The Notepad is old and grody

Splitting Pollen tags with Racket macros

Scribbled  · PDF · ◊Pollen source

This may be one of the nerdiest things I have ever written, but I know there may be three or five people who will find it useful. This post is specifically for people who are using Pollen to generate content in multiple output formats, and who may also be using a separate build system like make.

Normally when targeting multiple output formats in Pollen, you’d write a tag function something like this:

📄 pollen.rkt
; …

(define (strong . xs)
  (case (current-poly-target)
    [ltx (string-append "\\textbf{" ,@xs "}")]
    [else `(strong ,@xs)]))

; …

Here, everything for the strong tag is contained in a single tidy function that produces different output depending on the current output format. This is fine for simple projects, but not ideal for more complex ones, for a couple of reasons.

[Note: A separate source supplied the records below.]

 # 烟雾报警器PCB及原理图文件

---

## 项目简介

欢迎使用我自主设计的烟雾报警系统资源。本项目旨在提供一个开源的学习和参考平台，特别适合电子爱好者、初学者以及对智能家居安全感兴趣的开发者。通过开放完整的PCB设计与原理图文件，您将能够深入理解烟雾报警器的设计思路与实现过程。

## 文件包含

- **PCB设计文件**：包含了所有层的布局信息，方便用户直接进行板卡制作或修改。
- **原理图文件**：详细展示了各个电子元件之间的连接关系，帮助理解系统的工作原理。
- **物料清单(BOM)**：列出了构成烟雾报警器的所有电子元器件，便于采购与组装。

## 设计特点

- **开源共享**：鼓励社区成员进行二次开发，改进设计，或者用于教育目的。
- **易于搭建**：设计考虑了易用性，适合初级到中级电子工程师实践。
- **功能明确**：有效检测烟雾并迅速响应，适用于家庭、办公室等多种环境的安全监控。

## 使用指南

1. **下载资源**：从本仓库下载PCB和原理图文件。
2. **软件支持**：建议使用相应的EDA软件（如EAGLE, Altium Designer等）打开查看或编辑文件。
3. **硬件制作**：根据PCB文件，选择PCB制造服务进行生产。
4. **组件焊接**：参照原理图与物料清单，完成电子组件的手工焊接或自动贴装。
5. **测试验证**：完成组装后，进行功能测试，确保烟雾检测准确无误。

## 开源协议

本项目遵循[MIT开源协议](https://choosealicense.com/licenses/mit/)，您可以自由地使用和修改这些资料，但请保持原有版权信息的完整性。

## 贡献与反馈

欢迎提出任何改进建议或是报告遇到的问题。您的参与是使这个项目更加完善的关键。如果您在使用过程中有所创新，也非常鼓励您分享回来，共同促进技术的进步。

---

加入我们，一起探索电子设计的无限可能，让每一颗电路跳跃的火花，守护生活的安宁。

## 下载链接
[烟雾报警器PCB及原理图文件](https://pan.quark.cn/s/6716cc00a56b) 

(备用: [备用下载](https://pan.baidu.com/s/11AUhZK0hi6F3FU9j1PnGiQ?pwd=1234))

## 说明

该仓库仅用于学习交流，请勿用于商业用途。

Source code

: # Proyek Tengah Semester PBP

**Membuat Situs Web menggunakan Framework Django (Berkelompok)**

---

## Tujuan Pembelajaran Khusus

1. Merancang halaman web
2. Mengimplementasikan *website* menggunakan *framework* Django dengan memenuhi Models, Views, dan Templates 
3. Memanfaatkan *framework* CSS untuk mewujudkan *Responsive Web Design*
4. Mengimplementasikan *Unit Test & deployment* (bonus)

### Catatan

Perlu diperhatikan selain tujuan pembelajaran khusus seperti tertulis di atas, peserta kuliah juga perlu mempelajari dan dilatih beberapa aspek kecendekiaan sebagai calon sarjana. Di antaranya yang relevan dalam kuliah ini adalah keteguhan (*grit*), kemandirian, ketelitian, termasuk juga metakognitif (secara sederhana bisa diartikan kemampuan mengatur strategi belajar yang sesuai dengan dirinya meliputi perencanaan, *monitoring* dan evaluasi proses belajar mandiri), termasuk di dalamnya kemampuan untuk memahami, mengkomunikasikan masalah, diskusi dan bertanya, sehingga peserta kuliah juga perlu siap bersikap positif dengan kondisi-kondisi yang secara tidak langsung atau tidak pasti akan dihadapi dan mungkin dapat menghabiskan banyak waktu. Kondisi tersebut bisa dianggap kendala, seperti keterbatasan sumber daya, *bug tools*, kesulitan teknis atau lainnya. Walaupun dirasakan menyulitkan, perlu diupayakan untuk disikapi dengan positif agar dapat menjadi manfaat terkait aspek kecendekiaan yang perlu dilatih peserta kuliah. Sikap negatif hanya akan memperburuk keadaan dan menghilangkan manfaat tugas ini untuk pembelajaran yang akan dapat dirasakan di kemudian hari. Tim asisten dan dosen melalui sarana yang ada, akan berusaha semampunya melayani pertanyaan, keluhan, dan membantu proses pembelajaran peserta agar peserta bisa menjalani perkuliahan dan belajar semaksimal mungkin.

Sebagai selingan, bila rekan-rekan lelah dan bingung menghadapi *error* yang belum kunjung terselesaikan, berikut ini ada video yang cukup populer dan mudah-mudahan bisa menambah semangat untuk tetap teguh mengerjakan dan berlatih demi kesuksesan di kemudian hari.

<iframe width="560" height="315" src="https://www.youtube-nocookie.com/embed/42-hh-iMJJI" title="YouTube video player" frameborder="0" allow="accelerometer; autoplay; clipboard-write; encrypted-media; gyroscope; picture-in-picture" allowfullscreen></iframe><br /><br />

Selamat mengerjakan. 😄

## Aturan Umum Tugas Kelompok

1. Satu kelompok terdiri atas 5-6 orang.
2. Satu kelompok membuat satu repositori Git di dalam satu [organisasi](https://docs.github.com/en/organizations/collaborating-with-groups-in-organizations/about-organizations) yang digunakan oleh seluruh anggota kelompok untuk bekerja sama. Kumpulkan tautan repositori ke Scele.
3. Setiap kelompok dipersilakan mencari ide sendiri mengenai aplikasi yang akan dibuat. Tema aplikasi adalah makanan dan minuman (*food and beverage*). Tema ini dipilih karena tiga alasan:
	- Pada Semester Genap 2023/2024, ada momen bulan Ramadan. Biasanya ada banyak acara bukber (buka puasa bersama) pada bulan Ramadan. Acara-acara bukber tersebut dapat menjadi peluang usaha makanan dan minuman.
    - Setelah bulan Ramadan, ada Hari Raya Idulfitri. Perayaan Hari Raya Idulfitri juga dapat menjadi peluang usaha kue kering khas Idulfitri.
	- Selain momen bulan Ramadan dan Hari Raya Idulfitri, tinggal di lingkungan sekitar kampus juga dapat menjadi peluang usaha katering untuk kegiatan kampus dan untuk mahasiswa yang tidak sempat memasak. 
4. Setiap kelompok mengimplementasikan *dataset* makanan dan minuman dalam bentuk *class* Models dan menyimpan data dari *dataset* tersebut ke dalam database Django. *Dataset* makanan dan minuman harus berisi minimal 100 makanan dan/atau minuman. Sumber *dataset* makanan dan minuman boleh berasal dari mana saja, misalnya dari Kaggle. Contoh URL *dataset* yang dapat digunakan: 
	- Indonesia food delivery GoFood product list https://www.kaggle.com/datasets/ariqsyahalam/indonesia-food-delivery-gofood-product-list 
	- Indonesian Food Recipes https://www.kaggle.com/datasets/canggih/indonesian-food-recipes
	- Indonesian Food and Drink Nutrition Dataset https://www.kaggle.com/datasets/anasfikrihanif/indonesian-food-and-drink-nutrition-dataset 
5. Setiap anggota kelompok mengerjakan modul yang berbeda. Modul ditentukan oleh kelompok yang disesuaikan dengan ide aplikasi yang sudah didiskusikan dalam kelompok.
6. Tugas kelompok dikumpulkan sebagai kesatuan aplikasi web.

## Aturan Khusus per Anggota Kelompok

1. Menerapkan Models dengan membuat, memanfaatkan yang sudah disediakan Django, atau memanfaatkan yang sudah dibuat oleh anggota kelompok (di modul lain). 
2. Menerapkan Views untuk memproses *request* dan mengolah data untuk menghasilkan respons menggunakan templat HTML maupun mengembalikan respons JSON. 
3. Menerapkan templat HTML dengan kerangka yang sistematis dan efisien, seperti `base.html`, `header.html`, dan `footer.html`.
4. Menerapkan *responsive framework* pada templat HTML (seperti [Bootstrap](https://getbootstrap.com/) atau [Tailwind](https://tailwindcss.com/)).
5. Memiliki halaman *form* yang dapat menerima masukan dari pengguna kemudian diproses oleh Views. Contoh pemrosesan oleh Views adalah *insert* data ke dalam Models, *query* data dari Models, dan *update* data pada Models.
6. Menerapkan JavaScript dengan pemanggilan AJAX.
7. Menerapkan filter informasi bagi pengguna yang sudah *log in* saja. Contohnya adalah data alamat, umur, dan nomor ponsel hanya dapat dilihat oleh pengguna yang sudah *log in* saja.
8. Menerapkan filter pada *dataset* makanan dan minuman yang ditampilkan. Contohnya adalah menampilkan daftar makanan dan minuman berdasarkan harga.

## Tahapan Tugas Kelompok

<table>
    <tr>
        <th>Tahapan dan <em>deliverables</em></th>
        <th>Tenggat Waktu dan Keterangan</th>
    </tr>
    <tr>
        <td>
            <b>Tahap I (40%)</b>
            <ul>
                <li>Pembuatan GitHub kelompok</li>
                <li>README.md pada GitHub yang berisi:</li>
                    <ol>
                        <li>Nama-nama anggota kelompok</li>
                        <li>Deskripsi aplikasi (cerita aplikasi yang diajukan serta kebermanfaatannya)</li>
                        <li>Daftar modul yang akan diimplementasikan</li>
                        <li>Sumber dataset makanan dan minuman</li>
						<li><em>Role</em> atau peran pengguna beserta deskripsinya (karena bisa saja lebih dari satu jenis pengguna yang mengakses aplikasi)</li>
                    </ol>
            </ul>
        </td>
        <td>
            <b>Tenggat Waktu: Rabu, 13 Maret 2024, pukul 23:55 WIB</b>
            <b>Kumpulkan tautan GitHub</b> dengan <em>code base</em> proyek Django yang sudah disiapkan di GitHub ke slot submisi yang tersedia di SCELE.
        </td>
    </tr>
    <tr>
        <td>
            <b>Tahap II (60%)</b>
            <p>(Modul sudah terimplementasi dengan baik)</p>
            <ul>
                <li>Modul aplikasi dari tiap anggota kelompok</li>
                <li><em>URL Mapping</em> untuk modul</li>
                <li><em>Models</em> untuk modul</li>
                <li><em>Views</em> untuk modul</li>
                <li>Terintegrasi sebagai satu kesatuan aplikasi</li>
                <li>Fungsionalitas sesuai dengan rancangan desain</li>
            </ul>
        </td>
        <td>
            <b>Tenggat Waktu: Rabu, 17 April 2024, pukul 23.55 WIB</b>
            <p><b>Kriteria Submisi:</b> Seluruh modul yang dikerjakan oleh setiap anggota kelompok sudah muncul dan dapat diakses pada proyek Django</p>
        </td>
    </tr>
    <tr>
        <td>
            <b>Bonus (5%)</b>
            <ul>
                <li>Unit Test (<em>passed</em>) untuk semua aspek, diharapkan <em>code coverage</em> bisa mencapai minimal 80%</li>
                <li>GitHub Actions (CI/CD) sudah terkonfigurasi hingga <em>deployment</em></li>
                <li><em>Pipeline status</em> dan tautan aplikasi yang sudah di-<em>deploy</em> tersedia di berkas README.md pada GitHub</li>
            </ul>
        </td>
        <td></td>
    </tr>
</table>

First there’s the issue of tracking dependencies. Let’s say every Pollen file in your project gets rendered as an HTML file and as part of a PDF file. Then one day you make a small change in your pollen.rkt file. Does this edit affect just the HTML files? Or the PDF files? Or both? Which ones now need to be rebuilt? If you’re doing things as shown above, there’s no straightforward way for Pollen (or make) to determine this; you’ll have to rebuild all the output files every time.

Then there’s the issue of readability. Even with two possible output formats, pollen.rkt gets much more difficult to read. I didn’t even want to think about how hairy it would get at three or four.

I decided to address this by having each output format get its own separate .rkt file, containing its own definitions for each tag function, prefixed by the output format:

📄 html-tags.rkt
(define (html-strong attrs elements)
  `(strong ,attrs ,@elements))
📄 pdf-tags.rkt
(define (pdf-strong attrs elements)
  (string-append "\\textbf{" ,@xs "}"))

That part is simple enough. But you also need a way for pollen.rkt to branch to one tag or the other depending on the current poly target.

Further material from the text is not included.